La Liga threatens strike over tax hike

MADRID - Spain's professional football league (LFP) is threatening to strike over a tax hike for top earners, arguing the increase will in future discourage leading players like Real Madrid's Cristiano Ronaldo and Barcelona's Zlatan Ibrahimovic from coming to la Liga.

During a deep economic recession in which almost one in five Spaniards are unemployed, the government's measure will raise taxes for foreigners who arrive from 2010 onwards and earn above 600,000 euros a year to 43 percent from 24.

It would amend the so-called "Beckham Law," named after the England midfielder and former Real Madrid player, which was approved in 2002 to make hiring foreign high-earners easier and Spain more attractive to the specially qualified or skilled.

The measure, which will be implemented on January 1 2010, will not affect players already in Spain such as Real's Ronaldo and Kaka or Barcelona's Zlatan Ibrahimovic and Lionel Messi.

LFP president Jose Luis Astiazaran told TV channel Telecinco on Wednesday the league would meet on Friday to decide what measures to adopt, with a strike among the options.

"This is a special tax regime which has allowed star players to join our league which benefits both the fans and the public coffers," he said.

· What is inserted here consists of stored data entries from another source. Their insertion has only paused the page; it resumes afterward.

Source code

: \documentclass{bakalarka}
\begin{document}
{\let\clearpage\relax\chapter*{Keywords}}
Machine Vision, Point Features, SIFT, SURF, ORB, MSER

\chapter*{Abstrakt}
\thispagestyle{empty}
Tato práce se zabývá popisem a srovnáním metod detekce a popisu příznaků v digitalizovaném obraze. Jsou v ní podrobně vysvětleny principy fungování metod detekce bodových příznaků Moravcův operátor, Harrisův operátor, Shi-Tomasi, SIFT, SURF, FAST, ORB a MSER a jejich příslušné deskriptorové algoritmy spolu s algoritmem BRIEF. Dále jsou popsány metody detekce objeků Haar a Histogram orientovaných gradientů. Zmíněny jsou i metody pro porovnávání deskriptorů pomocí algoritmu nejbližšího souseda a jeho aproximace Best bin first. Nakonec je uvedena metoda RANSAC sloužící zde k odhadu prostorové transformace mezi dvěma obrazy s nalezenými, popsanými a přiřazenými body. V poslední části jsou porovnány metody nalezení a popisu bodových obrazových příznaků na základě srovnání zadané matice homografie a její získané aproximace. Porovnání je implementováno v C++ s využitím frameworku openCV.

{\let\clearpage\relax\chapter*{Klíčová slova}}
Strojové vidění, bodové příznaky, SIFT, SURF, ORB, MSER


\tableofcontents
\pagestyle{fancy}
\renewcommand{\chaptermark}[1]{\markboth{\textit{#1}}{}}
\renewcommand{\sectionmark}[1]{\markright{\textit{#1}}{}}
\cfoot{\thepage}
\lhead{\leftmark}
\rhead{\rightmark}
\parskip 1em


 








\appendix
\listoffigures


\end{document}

DAMAGING MOVE

The spat in Spain is similar to one raging in France, where a row has broken out among government ministers about scrapping a tax break for top athletes.

Barcelona president Joan Laporta also condemned the Spanish government's move and said they should have consulted those affected more thoroughly before acting.

"This measure damages Spanish soccer," he said on the European champions' website.

"It would mean that talented players will think twice before coming to our league."

Smaller clubs that lacked the earning power of Barca and Real would be the most affected, Laporta added.

The ruling Socialist party's spokesman in parliament, Jose Antonio Alonso, said the change in the law was simply an attempt to level the playing field in difficult times.

"(This is) an exercise in tax justice, aimed at promoting tax equality at a time of serious economic crisis," he told Telecinco. "Foreign footballers... have to pay their taxes just like everyone else."